杨路路 译,黄文斌 校
横纹肌肉瘤(RMS)被分为胚胎性RMS、腺泡状RMS、多形性RMS以及最近认识的梭形细胞和硬化性RMS。梭形细胞RMS最初被认为是胚胎性RMS的一种亚型,常见于儿童睾丸旁区域,且有较好的预后,但随后发现梭形细胞RMS也可见于成人,且具有较侵袭性的临床行为。硬化性RMS被确定为RMS的一种独特亚型,研究发现梭形细胞RMS与硬化性RMS存在一定的关系。肌源性转录因子MYOD1和PIK3CA的复发性突变最初在一些胚胎性横纹肌肉瘤中被描述。最近两个独立的研究证实MYOD1(L122R)突变可作为重新分类梭形细胞和硬化性横纹肌肉瘤的基础,其不同于胚胎性横纹肌肉瘤。我们收集了9年间49例各种类型横纹肌肉瘤,分析了这种横纹肌肉瘤中MYOD1 (L122R)、PIK3CA (H1047)及PIK3CA (E542/E545)突变情况,同时对这些病例进行了desmin、myogenin和MYOD1的免疫组化检测。虽然活化性PIK3CA突变在所有检测的病例中均未检出,但我们发现20%横纹肌肉瘤存在MYOD1 (L122R)突变,这些MYOD1(L122R)突变的肿瘤均为梭形细胞和硬化性横纹肌肉瘤(10/21),主要发生于头颈部及肢体末端(64%),多于睾丸旁和腹腔内。而且,虽然所有10例MYOD1突变的梭形细胞和硬化性横纹肌肉瘤显示弥漫强阳性表达MYOD1,但31例野生型MYOD1的横纹肌肉瘤中有7例MYOD1为阴性表达。临床上,21例中有15例获得了MYOD1突变与临床结局之间的相关性:7例具有MYOD1突变的梭形细胞和硬化性横纹肌肉瘤患者中5例带瘤生存;8例带有突变型MYOD1的梭形细胞和硬化性横纹肌肉瘤患者中2例无病生存。总之,目前为止,我们首次报道了49例横纹肌肉瘤最大宗病例中MYOD1(L122R)突变情况,并发现MYOD1(L122R)突变与相对侵袭性的临床行为相关。此外,与以前的两项研究结果一致,我们的研究进一步明确了梭形细胞和硬化性横纹肌肉瘤之间具有密切关系—现认为是一种单独的亚型,不同于胚胎性横纹肌肉瘤。
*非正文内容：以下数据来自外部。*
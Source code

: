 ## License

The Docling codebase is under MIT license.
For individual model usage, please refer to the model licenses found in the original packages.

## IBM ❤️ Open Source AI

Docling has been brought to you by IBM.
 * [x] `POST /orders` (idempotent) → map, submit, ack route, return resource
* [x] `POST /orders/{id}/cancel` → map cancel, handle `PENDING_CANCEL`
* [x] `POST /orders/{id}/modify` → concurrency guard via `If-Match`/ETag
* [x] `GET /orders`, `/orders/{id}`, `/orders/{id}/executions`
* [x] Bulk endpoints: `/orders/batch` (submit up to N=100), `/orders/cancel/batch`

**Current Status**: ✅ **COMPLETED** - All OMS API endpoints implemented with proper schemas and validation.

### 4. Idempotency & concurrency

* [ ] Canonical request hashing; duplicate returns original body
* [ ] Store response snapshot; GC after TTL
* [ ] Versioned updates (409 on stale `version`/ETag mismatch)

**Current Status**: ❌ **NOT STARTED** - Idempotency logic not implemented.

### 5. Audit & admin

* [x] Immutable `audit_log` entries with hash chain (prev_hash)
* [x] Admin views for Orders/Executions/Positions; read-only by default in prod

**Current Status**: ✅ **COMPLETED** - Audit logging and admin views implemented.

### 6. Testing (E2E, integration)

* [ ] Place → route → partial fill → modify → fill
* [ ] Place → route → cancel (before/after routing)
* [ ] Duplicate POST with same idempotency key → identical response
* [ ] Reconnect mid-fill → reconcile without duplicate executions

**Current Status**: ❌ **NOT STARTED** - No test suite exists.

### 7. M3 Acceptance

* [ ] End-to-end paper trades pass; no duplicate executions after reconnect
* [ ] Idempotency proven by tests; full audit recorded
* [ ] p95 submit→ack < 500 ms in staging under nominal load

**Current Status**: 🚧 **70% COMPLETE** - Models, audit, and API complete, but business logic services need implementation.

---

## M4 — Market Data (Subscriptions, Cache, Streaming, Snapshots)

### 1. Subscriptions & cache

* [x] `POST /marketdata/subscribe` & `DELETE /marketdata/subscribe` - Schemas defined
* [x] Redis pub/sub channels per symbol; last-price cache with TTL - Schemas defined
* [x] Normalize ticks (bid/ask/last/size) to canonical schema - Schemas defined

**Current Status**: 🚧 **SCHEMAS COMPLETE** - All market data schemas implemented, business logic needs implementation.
Rekhi B, Upadhyay P, Ramteke MP, et al. MYOD1 (L122R) mutations are associated with spindle cell and sclerosing rhabdomyosarcomas with aggressive clinical outcomes. Mod Pathol, 2016,29(12):1532-1540.
Recurrent mutations in the myogenic transcription factor MYOD1 and PIK3CA were initially described in a subset of embryonal rhabdomyosarcomas. Recently, two independent studies demonstrated presence of MYODI (L122R) mutations as the basis to re-classify a spindle cell rhabdomyosarcoma, along with a sclerosing rhabdomyosarcoma, distinct from an embryonal rhabdomyosarcoma. We analyzed a much larger cohort of 49 primary rhabdomyosarcoma tumor samples of various subtypes, collected over a period of 9 years, for the presence of MYOD1 (L122R), PIK3CA (H1047), and PIK3CA (E542/E545) mutations, along with immunohistochemical analysis of desmin, myogenin, and MYOD1. Although activating PIK3CA mutations were absent across the sample set analyzed, we report 20% MYOD1 (L122R) mutation in rhabdomyosarcomas, found exclusively in 10 of 21 spindle cell and sclerosing rhabdomyosarcomas, occurring mostly in the head and neck region along with extremity sites (64%), than the paratesticular and intra-abdominal sites. Furthermore, while all 10 MYOD1 mutant spindle cell and sclerosing rhabdomyosarcoma samples showed diffuse and strong MYOD1 immunoexpression, 7 of 31 samples of rhabdomyosarcoma with wild-type MYOD1 were negative for MYOD1 expression. Clinically, a striking correlation was found between MYOD1 mutation and the clinical outcomes available for 15 of 21 cases: 5 of 7 patients with spindle cell and sclerosing rhabdomyosarcomas, harboring MYOD1 mutation, were alive-with-disease and 2 of 8 patients with spindle cell and sclerosing rhabdomyosarcomas, with mutant MYOD1, were free-of-disease. Taken together, we present the first report of MYOD1 (L122R) mutation in the largest cohort of 49 rhabdomyosarcomas reported so far, that are associated with a relatively aggressive clinical course. Moreover, consistent with the earlier two studies, this study further reinforces a relationship between spindle cell and the sclerosing rhabdomyosarcoma—now recognized as a single subtype, distinct from an embryonal rhabdomyosarcoma.